1. Introduction

Rare diseases face unique challenges in drug discovery due to limited datasets and insufficient therapeutic research. This project presents an end-to-end AI-driven drug discovery pipeline, combining generative models, high-throughput compound screening, and target deconvolution for diseases such as DYT1 dystonia. It further leverages cloud computing (AWS EC2 and S3) for scalable training and storage of large biomedical models and data.

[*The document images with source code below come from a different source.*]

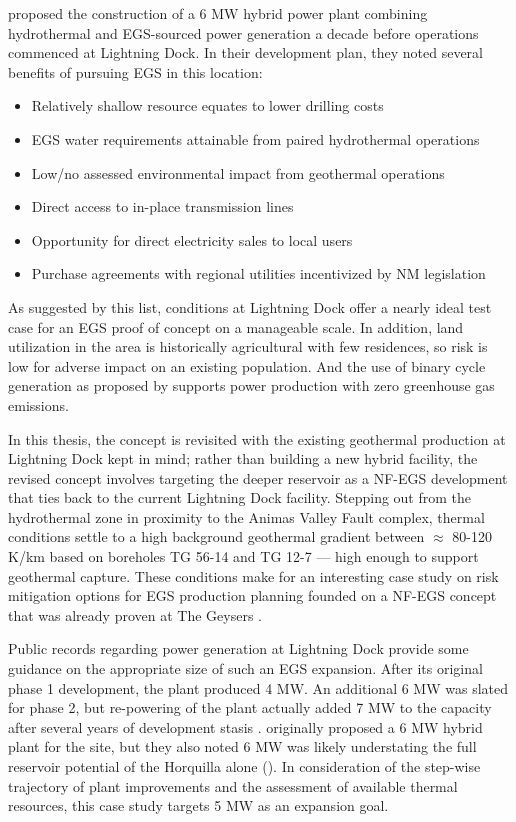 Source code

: \citet{schochet_development_2001} proposed the construction of a 6 MW hybrid power plant combining hydrothermal and EGS-sourced power generation a decade before operations commenced at Lightning Dock. In their development plan, they noted several benefits of pursuing EGS in this location:
\begin{itemize}[itemsep=2pt]\label{ch4:ld_egs_support}
    \item Relatively shallow resource equates to lower drilling costs
    \item EGS water requirements attainable from paired hydrothermal operations
    \item Low/no assessed environmental impact from geothermal operations
    \item Direct access to in-place transmission lines  
    \item Opportunity for direct electricity sales to local users
    \item Purchase agreements with regional utilities incentivized by NM legislation
\end{itemize}

As suggested by this list, conditions at Lightning Dock offer a nearly ideal test case for an EGS proof of concept on a manageable scale. In addition, land utilization in the area is historically agricultural with few residences, so risk is low for adverse impact on an existing population. And the use of binary cycle generation as proposed by \citet{schochet_development_2001} supports power production with zero greenhouse gas emissions.  

In this thesis, the \citeauthor{schochet_development_2001} concept is revisited with the existing geothermal production at Lightning Dock kept in mind; rather than building a new hybrid facility, the revised concept involves targeting the deeper reservoir as a NF-EGS development that ties back to the current Lightning Dock facility. Stepping out from the hydrothermal zone in proximity to the Animas Valley Fault complex, thermal conditions settle to a high background geothermal gradient between $\approx$ 80-120 K/km based on boreholes TG 56-14 and TG 12-7 \citep{cunniff_final_2003} --- high enough to support geothermal capture. These conditions make for an interesting case study on risk mitigation options for EGS production planning founded on a NF-EGS concept that was already proven at The Geysers \citep{pan_establishment_2019}.

Public records regarding power generation at Lightning Dock provide some guidance on the appropriate size of such an EGS expansion. After its original phase 1 development, the plant produced 4 MW. An additional 6 MW was slated for phase 2, but re-powering of the plant actually added 7 MW to the capacity after several years of development stasis \citep{think_geoenergy_turboden_2020}. \citeauthor{schochet_development_2001} originally proposed a 6 MW hybrid plant for the site, but they also noted 6 MW was likely understating the full reservoir potential of the Horquilla alone (\citeyear{schochet_development_2001}). In consideration of the step-wise trajectory of plant improvements and the assessment of available thermal resources, this case study targets 5 MW as an expansion goal. 

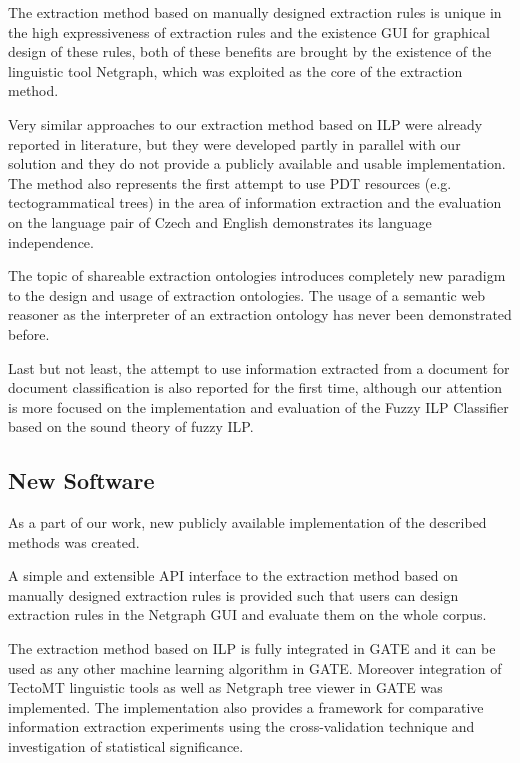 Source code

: The extraction method based on manually designed extraction rules is unique in the high expressiveness of extraction rules and the existence GUI for graphical design of these rules, both of these benefits are brought by the existence of the linguistic tool Netgraph, which was exploited as the core of the extraction method.

Very similar approaches to our extraction method based on ILP were already reported in literature, but they were developed partly in parallel with our solution and they do not provide a publicly available and usable implementation. The method also represents the first attempt to use PDT resources (e.g. tectogrammatical trees) in the area of information extraction and the evaluation on the language pair of Czech and English demonstrates its language independence.

The topic of shareable extraction ontologies introduces completely new paradigm to the design and usage of extraction ontologies. The usage of a semantic web reasoner as the interpreter of an extraction ontology has never been demonstrated before.

Last but not least, the attempt to use information extracted from a document for document classification is also reported for the first time, although our attention is more focused on the implementation and evaluation of the Fuzzy ILP Classifier based on the sound theory of fuzzy ILP.



\subsection{New Software}

As a part of our work, new publicly available implementation of the described methods was created. 

A simple and extensible API interface to the extraction method based on manually designed extraction rules is provided such that users can design extraction rules in the Netgraph GUI and evaluate them on the whole corpus. 

The extraction method based on ILP is fully integrated in GATE and it can be used as any other machine learning algorithm in GATE. Moreover integration of TectoMT linguistic tools as well as Netgraph tree viewer in GATE was implemented. The implementation also provides a framework for  comparative information extraction experiments using the cross-validation technique and investigation of statistical significance. 


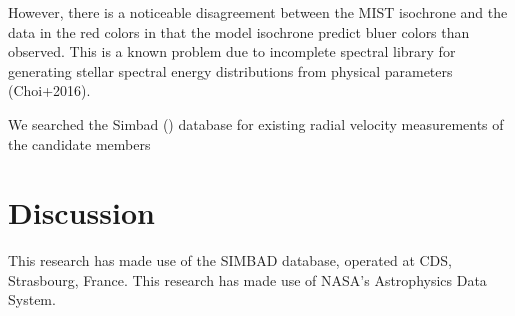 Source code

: \documentclass[modern,letterpaper]{aastex61}
\newcommand{\todo}[1]{{\color{blue}TODO:#1}}
\begin{document}
However, there is a noticeable disagreement between the MIST isochrone and the
data in the red colors in that the model isochrone predict bluer colors than
observed. This is a known problem due to incomplete spectral library for
generating stellar spectral energy distributions from physical parameters
(Choi+2016).


We searched the Simbad (\citealt{2000A&AS..143....9W}) database for existing
radial velocity measurements of the candidate members


\section{Discussion}
\label{sec:discussion}

% 



\acknowledgements
This research has made use of the SIMBAD database,
operated at CDS, Strasbourg, France.
This research has made use of NASA's Astrophysics Data System.



\end{document}
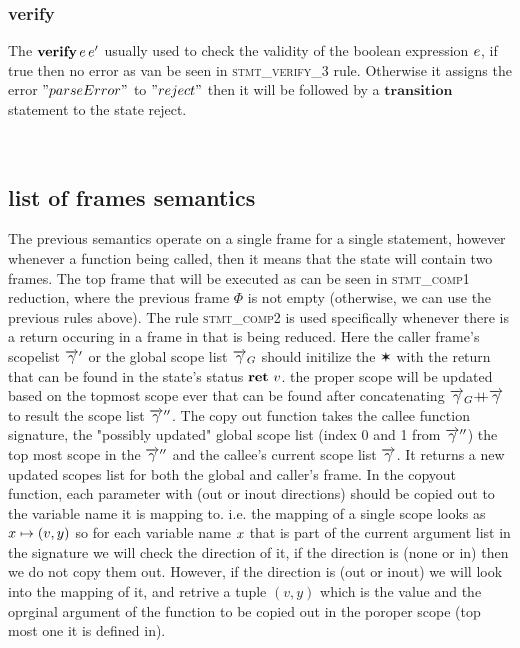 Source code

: \documentclass[UTF8]{article}
\begin{document}
\subsubsection*{verify}
The $\mathbf{verify} \, e \, e'$ usually used to check the validity of the boolean expression $e$, if true then no error as van be seen in \textsc{stmt\_verify\_3} rule. Otherwise it assigns the error $"parseError"$ to $"reject"$ then it will be followed by a $\mathbf{transition}$ statement to the state reject.
 

\begin{figure}[ht!]
    \ottusedrule{\ottdrulestmtXXverifyXXThree{}} \\
    \ottusedrule{\ottdrulestmtXXverifyXXFour{}} 
\end{figure}



\subsection{list of frames semantics}
The previous semantics operate on a single frame for a single statement, however whenever a function being called, then it means that the state will contain two frames. The top frame that will be executed as can be seen in \textsc{stmt\_comp1} reduction, where the previous frame $\Phi$ is not empty (otherwise, we can use the previous rules above). 
The rule \textsc{stmt\_comp2} is used specifically whenever there is a return occuring in a frame in that is being reduced. Here the caller frame's scopelist $\overrightarrow{\gamma}'$ or the global scope list $\overrightarrow{\gamma}_G$ should initilize the $\varstar$ with the return that can be found in the state's status $\textbf{ret}\,\, v$. the proper scope will be updated based on the topmost scope ever that can be found after concatenating $\overrightarrow{\gamma}_G {+}\mspace{-8mu}{+} \overrightarrow{\gamma}$ to result the scope list $\overrightarrow{\gamma}''$.
The copy out function takes the callee function signature, the "possibly updated" global scope list (index 0 and 1 from $\overrightarrow{\gamma}''$) the top most scope in the $\overrightarrow{\gamma}''$ and the callee's current scope list $\overrightarrow{\gamma}$. It returns a new updated scopes list for both the global and caller's frame. 
In the copyout function, each parameter with (out or inout directions) should be copied out to the variable name it is mapping to. i.e. the mapping of a single scope looks as  $ x \mapsto (v , y) $ so for each variable name $x$ that is part of the current argument list in the signature we will check the direction of it, if the direction is (none or in) then we do not copy them out. However, if the direction is (out or inout) we will look into the mapping of it, and retrive a tuple $(v,y)$ which is the value and the oprginal argument of the function to be copied out in the poroper scope (top most one it is defined in).
\end{document}
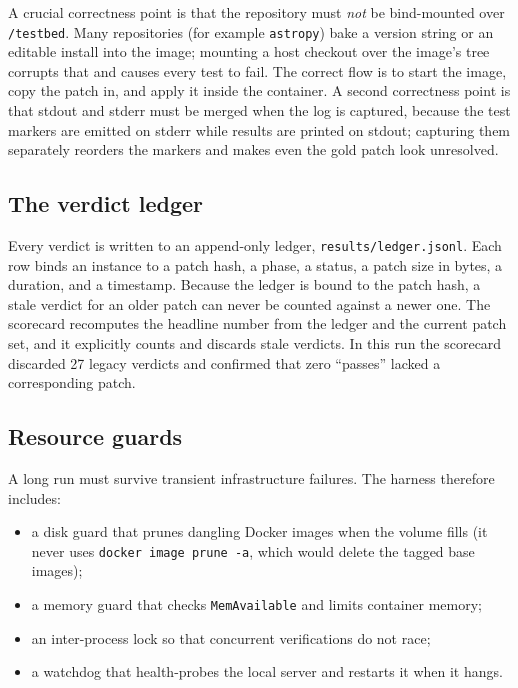 \documentclass[11pt,a4paper]{article}
\begin{document}
A crucial correctness point is that the repository must \emph{not} be bind-mounted over
\texttt{/testbed}. Many repositories (for example \texttt{astropy}) bake a
version string or an editable install into the image; mounting a host checkout over the
image's tree corrupts that and causes every test to fail. The correct flow is to start
the image, copy the patch in, and apply it inside the container. A second correctness
point is that stdout and stderr must be merged when the log is captured, because the test
markers are emitted on stderr while results are printed on stdout; capturing them
separately reorders the markers and makes even the gold patch look unresolved.

\subsection{The verdict ledger}

Every verdict is written to an append-only ledger,
\texttt{results/ledger.jsonl}. Each row binds an instance to a patch hash, a phase, a
status, a patch size in bytes, a duration, and a timestamp. Because the ledger is bound
to the patch hash, a stale verdict for an older patch can never be counted against a
newer one. The scorecard recomputes the headline number from the ledger and the current
patch set, and it explicitly counts and discards stale verdicts. In this run the
scorecard discarded 27 legacy verdicts and confirmed that zero ``passes'' lacked a
corresponding patch.

\subsection{Resource guards}

A long run must survive transient infrastructure failures. The harness therefore
includes:

\begin{itemize}[leftmargin=1.4em]
  \item a disk guard that prunes dangling Docker images when the volume fills (it never
  uses \texttt{docker image prune -a}, which would delete the tagged base images);
  \item a memory guard that checks \texttt{MemAvailable} and limits container memory;
  \item an inter-process lock so that concurrent verifications do not race;
  \item a watchdog that health-probes the local server and restarts it when it hangs.
\end{itemize}
\end{document}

2. Key Questions Addressed

• How can LLMs be fine-tuned for rare disease biomedical reasoning?
• How can AWS infrastructure support scalable model training and deployment?
• What techniques best link phenotypic screening hits to molecular targets?
• How can literature and structured data be combined to validate rare disease associations?

3. The Problem

Drug discovery for rare diseases is hindered by:

• Sparse annotations and high-dimensional biological space.
• Computational cost of large-scale phenotypic screening analysis.
• Low interpretability of chemical similarity scores.
• Lack of cloud-native infrastructure in many bioinformatics workflows.

4. The Importance

This project brings together LLM fine-tuning, semantic biomedical reasoning, and cloud computing to create a scalable system that:

• Extracts gene-phenotype-disease associations using a fine-tuned LLM.
• Scales compute resources via AWS EC2, enabling high-throughput model training and inference.
• Stores and retrieves large biological datasets using S3 buckets, supporting reproducibility and collaboration.
• Supports hypothesis generation through semantically grounded biological insights.

5. The Solution

5.1 Cloud Infrastructure (AWS)

• Amazon EC2: Utilized GPU-backed EC2 instances to fine-tune TinyLlama-1.1B using SFT + LoRA. EC2 provided scalable, on-demand compute for model training, inference, and evaluation.
• Amazon S3: Managed large datasets (PubChem, CTD, gene annotations, fine-tuning CSVs) in S3 buckets, allowing efficient storage and access from both notebooks and EC2.
• Data Pipeline: Synced model checkpoints and experiment logs (e.g., via WandB) to S3 for versioning and downstream analysis.

5.2 Fine-Tuned LLM for Rare Disease Reasoning

• Model: TinyLlama-1.1B, trained on 66,000+ biomedical triples.
• Techniques: Supervised Fine-Tuning (SFT) + LoRA (r=64, alpha=16, dropout=0.1)
• Evaluation: Benchmarked with lighteval on biomedical MMLU tasks (Anatomy, Biology, Medicine).

Prompt Example:

<s>[INST] Which phenotypes and genes are associated with cystic fibrosis? [/INST]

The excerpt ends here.